Filing Fee and Processing Times. Applicants seeking an initial grant of parole must file an Application for Entrepreneur Parole on Form I-941 and include the required filing fee of $1,200. Note that premium processing is not available with Form I-941, government processing times cannot be estimated until adjudication for this benefit begins.
Discretionary Grant is Revocable. Decisions to grant parole are discretionary, and will be made on a case-by-case basis. USCIS adjudicators would be required to consider the totality of the evidence, including evidence obtained through background checks and other means, to determine whether an applicant has met the above criteria, whether the applicant’s parole would provide a significant public benefit, and whether negative factors exist that warrant denial.
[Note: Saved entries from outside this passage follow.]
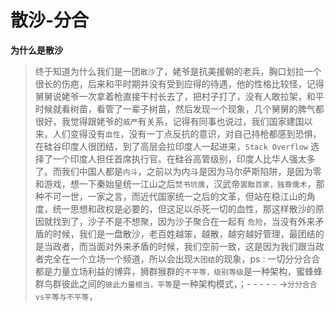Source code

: # 散沙-分合



**为什么是散沙**

> 终于知道为什么我们是一团`散沙`了，姥爷是抗美援朝的老兵，胸口划拉一个很长的伤疤，后来和平时期并没有受到应得的待遇，他的性格比较怪，记得舅舅说姥爷一次拿着枪直接干村长去了，把村子打了，没有人敢拉架，和平时候就看树苗，看管了一辈子树苗，然后发现一个现象，几个舅舅的脾气都很好，我觉得跟姥爷的`威严`有关系，记得有同事也说过，我们国家建国以来，人们变得没有`血性`，没有一丁点反抗的意识，对自己持枪都感到恐惧，在硅谷印度人很团结，到了高层会拉印度人一起进来，`Stack Overflow` 选择了一个印度人担任首席执行官。在硅谷高管级别，印度人比华人强太多了。而我们中国人都是`内斗`，之前以为内斗是因为马尔萨斯陷阱，是因为零和游戏，想一下秦始皇统一江山之后`焚书坑儒`，汉武帝`罢黜百家，独尊儒术`，那种不可一世，一家之言，而近代国家统一之后的文革，但站在稳江山的角度，统一思想和政权是必要的，但这足以杀死一切的血性，那这样散沙的原因就找到了，沙子不是不想聚，因为沙子聚合在一起有 `危险`，当没有外来矛盾的时候，我们是一盘散沙，老百姓越笨，越散，越穷越好管理，最团结的是当政者，而当面对外来矛盾的时候，我们空前一致，这是因为我们跟当政者完全在一个立场一个频道，所以会出现`大团结`的现象，ps : 一切分分合合都是力量立场利益的博弈，狮群猴群的`不平等，级别等级`是一种架构，蜜蜂蜂群鸟群彼此之间的`彼此力量相当，平等`是一种架构模式，；- - - - - -&gt;`分分合合vs平等与不平等`，

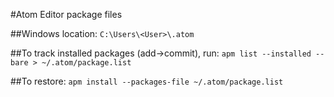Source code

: #Atom Editor package files

##Windows location:
`C:\Users\<User>\.atom`

##To track installed packages (add->commit), run:
`apm list --installed --bare > ~/.atom/package.list`

##To restore:
`apm install --packages-file ~/.atom/package.list`
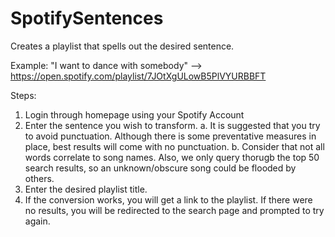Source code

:# SpotifySentences
Creates a playlist that spells out the desired sentence.

Example:
"I want to dance with somebody" --> https://open.spotify.com/playlist/7JOtXgULowB5PlVYURBBFT

Steps:
  1. Login through homepage using your Spotify Account
  2. Enter the sentence you wish to transform.
    a. It is suggested that you try to avoid punctuation. Although there is
       some preventative measures in place, best results will come with no
       punctuation.
    b. Consider that not all words correlate to song names. Also, we only query thorugb the top
       50 search results, so an unknown/obscure song could be flooded by others.
  3. Enter the desired playlist title.
  4. If the conversion works, you will get a link to the playlist. If there were no results, you
     will be redirected to the search page and prompted to try again.
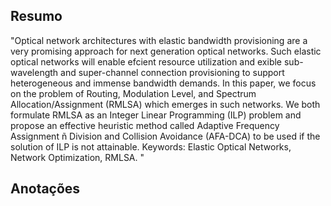 ## Resumo

"Optical network architectures with elastic bandwidth provisioning are a very promising approach for next generation optical networks. Such elastic optical networks will enable efcient resource utilization and exible sub-wavelength and super-channel connection provisioning to support heterogeneous and immense bandwidth demands. In this paper, we focus on the problem of Routing, Modulation Level, and Spectrum Allocation/Assignment (RMLSA) which emerges in such networks. We both formulate RMLSA as an Integer Linear Programming (ILP) problem and propose an effective heuristic method called Adaptive Frequency Assignment ñ Division and Collision Avoidance (AFA-DCA) to be used if the solution of ILP is not attainable. Keywords: Elastic Optical Networks, Network Optimization, RMLSA.
"


## Anotações

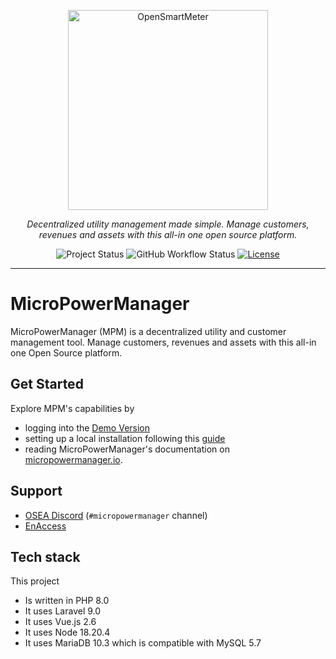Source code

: <p align="center">
  <a href="https://github.com/EnAccess/micropowermanager-cloud">
    <img
      src="https://micropowermanager.com/assets/images/Website_Illustrations_Logo.png"
      alt="OpenSmartMeter"
      width="320"
    >
  </a>
</p>
<p align="center">
    <em>Decentralized utility management made simple. Manage customers, revenues and assets with this all-in one open source platform.</em>
</p>
<p align="center">
  <img
    alt="Project Status"
    src="https://img.shields.io/badge/Project%20Status-stable-green"
  >
  <img
    alt="GitHub Workflow Status"
    src="https://img.shields.io/github/actions/workflow/status/EnAccess/micropowermanager-cloud/check-generic.yaml"
  >
  <a href="https://github.com/EnAccess/micropowermanager-cloud/blob/main/LICENSE" target="_blank">
    <img
      alt="License"
      src="https://img.shields.io/github/license/EnAccess/micropowermanager-cloud"
    >
  </a>
</p>

---

# MicroPowerManager

MicroPowerManager (MPM) is a decentralized utility and customer management tool.
Manage customers, revenues and assets with this all-in one Open Source platform.

## Get Started

Explore MPM's capabilities by

- logging into the [Demo Version](https://demo.micropowermanager.io/#/login)
- setting up a local installation following this [guide](https://micropowermanager.io/development/development-environment.html)
- reading MicroPowerManager's documentation on [micropowermanager.io](https://micropowermanager.io/).

## Support

- [OSEA Discord](https://discord.osea-community.org/) (`#micropowermanager` channel)
- [EnAccess](https://enaccess.org/)

## Tech stack

This project

- Is written in PHP 8.0
- It uses Laravel 9.0
- It uses Vue.js 2.6
- It uses Node 18.20.4
- It uses MariaDB 10.3 which is compatible with MySQL 5.7
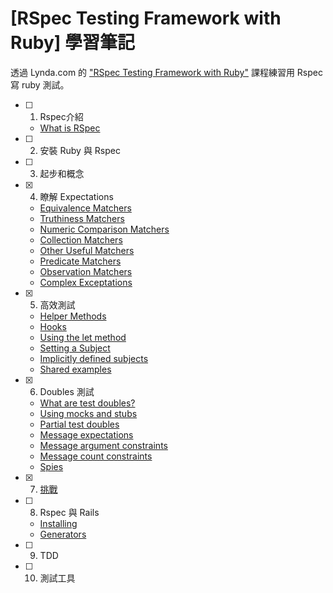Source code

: # [RSpec Testing Framework with Ruby] 學習筆記

透過 Lynda.com 的 ["RSpec Testing Framework with Ruby"](https://www.lynda.com/Ruby-tutorials/RSpec-Testing-Framework-Ruby/183884-2.html) 課程練習用 Rspec 寫 ruby 測試。

- [ ] 1. Rspec介紹
  - [What is RSpec](https://github.com/dosmanthus/rspec_framework_with_ruby/tree/master/01_Introducing_RSpec/01_01_what_is_rspec)
- [ ] 2. 安裝 Ruby 與 Rspec
- [ ] 3. 起步和概念
- [x] 4. 瞭解 Expectations
  - [Equivalence Matchers](https://github.com/dosmanthus/rspec_framework_with_ruby/tree/master/04_Working_with_Expectations/04_01_equivalence_matchers)
  - [Truthiness Matchers](https://github.com/dosmanthus/rspec_framework_with_ruby/tree/master/04_Working_with_Expectations/04_02_truthiness_matchers)
  - [Numeric Comparison Matchers](https://github.com/dosmanthus/rspec_framework_with_ruby/tree/master/04_Working_with_Expectations/04_03_numeric_comparison_matchers)
  - [Collection Matchers](https://github.com/dosmanthus/rspec_framework_with_ruby/tree/master/04_Working_with_Expectations/04_04_collection_matchers)
  - [Other Useful Matchers](https://github.com/dosmanthus/rspec_framework_with_ruby/tree/master/04_Working_with_Expectations/04_05_other_useful_matchers)
  - [Predicate Matchers](https://github.com/dosmanthus/rspec_framework_with_ruby/tree/master/04_Working_with_Expectations/04_06_predicate_matchers)
  - [Observation Matchers](https://github.com/dosmanthus/rspec_framework_with_ruby/tree/master/04_Working_with_Expectations/04_07_observation_matchers)
  - [Complex Exceptations](https://github.com/dosmanthus/rspec_framework_with_ruby/tree/master/04_Working_with_Expectations/04_08_complex_exceptations)
- [x] 5. 高效測試
  - [Helper Methods](https://github.com/dosmanthus/rspec_framework_with_ruby/tree/master/05_Testing_Efficiently/05_01_helper_methods)
  - [Hooks](https://github.com/dosmanthus/rspec_framework_with_ruby/tree/master/05_Testing_Efficiently/05_02_hooks)
  - [Using the let method](https://github.com/dosmanthus/rspec_framework_with_ruby/tree/master/05_Testing_Efficiently/05_03_using_the_let_method)
  - [Setting a Subject](https://github.com/dosmanthus/rspec_framework_with_ruby/tree/master/05_Testing_Efficiently/05_04_setting_a_subject)
  - [Implicitly defined subjects](https://github.com/dosmanthus/rspec_framework_with_ruby/tree/master/05_Testing_Efficiently/05_05_implicitly_defined_subjects)
  - [Shared examples](https://github.com/dosmanthus/rspec_framework_with_ruby/tree/master/05_Testing_Efficiently/05_06_shared_examples)
- [x] 6. Doubles 測試
  - [What are test doubles?](https://github.com/dosmanthus/rspec_framework_with_ruby/tree/master/06_Test_Doubles/06_01_what_are_test_doubles)
  - [Using mocks and stubs](https://github.com/dosmanthus/rspec_framework_with_ruby/tree/master/06_Test_Doubles/06_02_using_mocks_and_stubs)
  - [Partial test doubles](https://github.com/dosmanthus/rspec_framework_with_ruby/tree/master/06_Test_Doubles/06_03_partial_test_doubles)
  - [Message expectations](https://github.com/dosmanthus/rspec_framework_with_ruby/tree/master/06_Test_Doubles/06_04_message_expectations)
  - [Message argument constraints](https://github.com/dosmanthus/rspec_framework_with_ruby/tree/master/06_Test_Doubles/06_05_message_argument_constraints)
  - [Message count constraints](https://github.com/dosmanthus/rspec_framework_with_ruby/tree/master/06_Test_Doubles/06_06_message_count_constraints)
  - [Spies](https://github.com/dosmanthus/rspec_framework_with_ruby/tree/master/06_Test_Doubles/06_07_spies)
- [x] 7. [挑戰](https://github.com/dosmanthus/rspec_framework_with_ruby/tree/master/07_Challenges)
- [ ] 8. Rspec 與 Rails
  - [Installing](https://github.com/dosmanthus/rspec_framework_with_ruby/tree/master/08_RSpec_with_Ruby_on_Rails/08_01_installing)
  - [Generators](https://github.com/dosmanthus/rspec_framework_with_ruby/tree/master/08_RSpec_with_Ruby_on_Rails/08_02_generators)
- [ ] 9. TDD
- [ ] 10. 測試工具
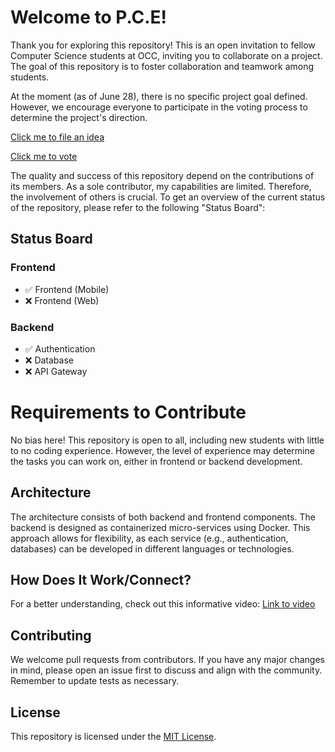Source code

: # Welcome to P.C.E!

Thank you for exploring this repository! This is an open invitation to fellow Computer Science students at OCC, inviting you to collaborate on a project. The goal of this repository is to foster collaboration and teamwork among students.

At the moment (as of June 28), there is no specific project goal defined. However, we encourage everyone to participate in the voting process to determine the project's direction.

[Click me to file an idea](https://github.com/danielmc02/Project-Coast-Edu/discussions/categories/ideas)

[Click me to vote](https://github.com/danielmc02/Project-Coast-Edu/discussions/1)

The quality and success of this repository depend on the contributions of its members. As a sole contributor, my capabilities are limited. Therefore, the involvement of others is crucial. To get an overview of the current status of the repository, please refer to the following "Status Board":

## Status Board
### Frontend
- ✅ Frontend (Mobile)
- ❌ Frontend (Web)

### Backend
- ✅ Authentication
- ❌ Database
- ❌ API Gateway

# Requirements to Contribute
No bias here! This repository is open to all, including new students with little to no coding experience. However, the level of experience may determine the tasks you can work on, either in frontend or backend development.

## Architecture
The architecture consists of both backend and frontend components. The backend is designed as containerized micro-services using Docker. This approach allows for flexibility, as each service (e.g., authentication, databases) can be developed in different languages or technologies.

## How Does It Work/Connect?
For a better understanding, check out this informative video: [Link to video](https://www.youtube.com/watch?v=lTAcCNbJ7KE&t=201s)

## Contributing
We welcome pull requests from contributors. If you have any major changes in mind, please open an issue first to discuss and align with the community. Remember to update tests as necessary.

## License
This repository is licensed under the [MIT License](https://choosealicense.com/licenses/mit/).
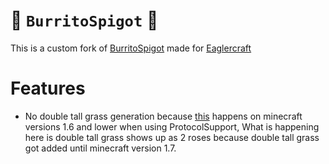 # 🌯 `BurritoSpigot` 🌯
This is a custom fork of [BurritoSpigot](https://github.com/CobbleSword/BurritoSpigot/) made for [Eaglercraft](https://g.deev.is/eaglercraft/)

# Features
- No double tall grass generation because [this](https://www.mediafire.com/file/zfjojyrntxfa8ai/Screenshot+2022-10-01+5.06.39+PM.png/file) happens on minecraft versions 1.6 and lower when using ProtocolSupport, What is happening here is double tall grass shows up as 2 roses because double tall grass got added until minecraft version 1.7.

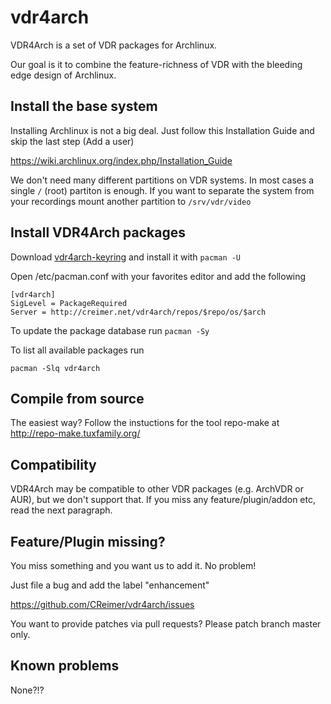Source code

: vdr4arch
========

VDR4Arch is a set of VDR packages for Archlinux.

Our goal is it to combine the feature-richness of VDR with the bleeding edge
design of Archlinux.

Install the base system
-----------------------

Installing Archlinux is not a big deal. Just follow this Installation Guide
and skip the last step (Add a user)

https://wiki.archlinux.org/index.php/Installation_Guide

We don't need many different partitions on VDR systems. In most cases a single `/` (root)
partiton is enough. If you want to separate the system from your recordings
mount another partition to `/srv/vdr/video`

Install VDR4Arch packages
-------------------------

Download [vdr4arch-keyring](http://creimer.net/vdr4arch/repo/vdr4arch-keyring-20130219-1-any.pkg.tar.xz) and install it with `pacman -U`

Open /etc/pacman.conf with your favorites editor and add the following

    [vdr4arch]
    SigLevel = PackageRequired
    Server = http://creimer.net/vdr4arch/repos/$repo/os/$arch

To update the package database run
`pacman -Sy`

To list all available packages run

`pacman -Slq vdr4arch`

Compile from source
-------------------

The easiest way? Follow the instuctions for the tool
repo-make at http://repo-make.tuxfamily.org/

Compatibility
-------------

VDR4Arch may be compatible to other VDR packages (e.g. ArchVDR or AUR), but
we don't support that. If you miss any feature/plugin/addon etc, read the next
paragraph.


Feature/Plugin missing?
-----------------------

You miss something and you want us to add it. No problem!

Just file a bug and add the label "enhancement"

https://github.com/CReimer/vdr4arch/issues

You want to provide patches via pull requests?
Please patch branch master only.

Known problems
--------------

None?!?
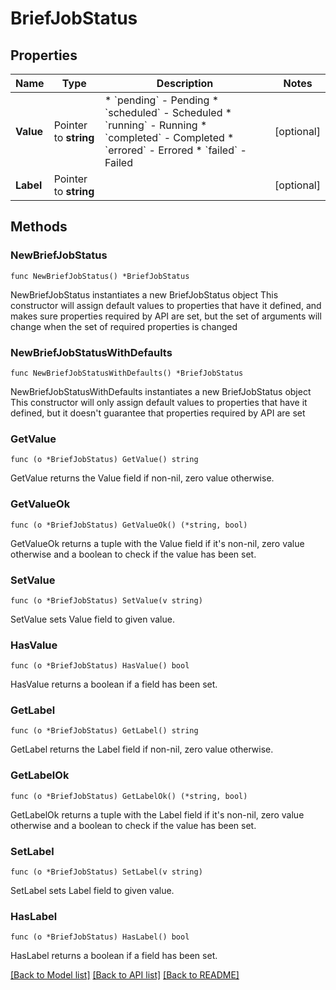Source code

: # BriefJobStatus

## Properties

Name | Type | Description | Notes
------------ | ------------- | ------------- | -------------
**Value** | Pointer to **string** | * &#x60;pending&#x60; - Pending * &#x60;scheduled&#x60; - Scheduled * &#x60;running&#x60; - Running * &#x60;completed&#x60; - Completed * &#x60;errored&#x60; - Errored * &#x60;failed&#x60; - Failed | [optional] 
**Label** | Pointer to **string** |  | [optional] 

## Methods

### NewBriefJobStatus

`func NewBriefJobStatus() *BriefJobStatus`

NewBriefJobStatus instantiates a new BriefJobStatus object
This constructor will assign default values to properties that have it defined,
and makes sure properties required by API are set, but the set of arguments
will change when the set of required properties is changed

### NewBriefJobStatusWithDefaults

`func NewBriefJobStatusWithDefaults() *BriefJobStatus`

NewBriefJobStatusWithDefaults instantiates a new BriefJobStatus object
This constructor will only assign default values to properties that have it defined,
but it doesn't guarantee that properties required by API are set

### GetValue

`func (o *BriefJobStatus) GetValue() string`

GetValue returns the Value field if non-nil, zero value otherwise.

### GetValueOk

`func (o *BriefJobStatus) GetValueOk() (*string, bool)`

GetValueOk returns a tuple with the Value field if it's non-nil, zero value otherwise
and a boolean to check if the value has been set.

### SetValue

`func (o *BriefJobStatus) SetValue(v string)`

SetValue sets Value field to given value.

### HasValue

`func (o *BriefJobStatus) HasValue() bool`

HasValue returns a boolean if a field has been set.

### GetLabel

`func (o *BriefJobStatus) GetLabel() string`

GetLabel returns the Label field if non-nil, zero value otherwise.

### GetLabelOk

`func (o *BriefJobStatus) GetLabelOk() (*string, bool)`

GetLabelOk returns a tuple with the Label field if it's non-nil, zero value otherwise
and a boolean to check if the value has been set.

### SetLabel

`func (o *BriefJobStatus) SetLabel(v string)`

SetLabel sets Label field to given value.

### HasLabel

`func (o *BriefJobStatus) HasLabel() bool`

HasLabel returns a boolean if a field has been set.


[[Back to Model list]](../README.md#documentation-for-models) [[Back to API list]](../README.md#documentation-for-api-endpoints) [[Back to README]](../README.md)


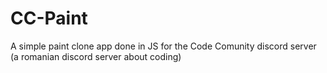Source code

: # CC-Paint
A simple paint clone app done in JS for the Code Comunity discord server (a romanian discord server about coding) 
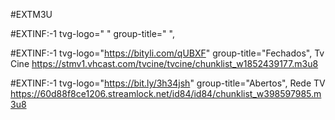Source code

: #EXTM3U

#EXTINF:-1 tvg-logo=" " group-title=" ", 


#EXTINF:-1 tvg-logo="https://bityli.com/qUBXF" group-title="Fechados", Tv Cine
https://stmv1.vhcast.com/tvcine/tvcine/chunklist_w1852439177.m3u8


#EXTINF:-1 tvg-logo="https://bit.ly/3h34jsh" group-title="Abertos", Rede TV
https://60d88f8ce1206.streamlock.net/id84/id84/chunklist_w398597985.m3u8
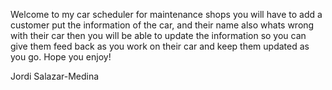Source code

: Welcome to my car scheduler for maintenance shops you will have to add a customer put the information of the car, and their name also whats wrong with their car then you will be able to update the information so you can give them feed back as you work on their car and keep them updated as you go. Hope you enjoy!


Jordi Salazar-Medina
DHS may also revoke any grant of parole at any time if the agency determines that parole no longer provides a significant public benefit, such as when the entity has ceased operations in the United States.
The new AC21 Regulations provide a broad range of new benefits, and favorable interpretations of existing immigration laws, including a new 60-day grace period for foreign workers in H-1B and other nonimmigrant status who are laid off from their sponsoring employer, clearer rules for granting extensions beyond the H-1B maximum time limit based on a pending green card processes, new forms of work authorization based on pending applications for employment authorization and “compelling circumstance,” where the foreign worker has an approved immigrant petition. Please refer to our earlier alert which provides a comprehensive overview of the new AC21 regulations.
Potential Invalidation under the Congressional Review Act
Both the International Entrepreneur Parole Final Rule and AC21 Regulations could be invalidated by Congress and the President. Under the Congressional Review Act (“CRA”), major regulatory proposals are subject to review and possible invalidation for at least 180 session days after final rule publication. The CRA was designed to provide a means for a new president, in concert with a Congress controlled by the same party, to roll back so-called “midnight rule-making” published during the waning days of the previous administration. The CRA would thus allow the Republican-controlled Congress and President to invalidate the international Entrepreneur Rule before it goes into effect, and invalidate the AC21 Regulations shortly after its effective date. The CRA would also prevent similar rules from being implemented by future presidential administrations, unless approved by Congress.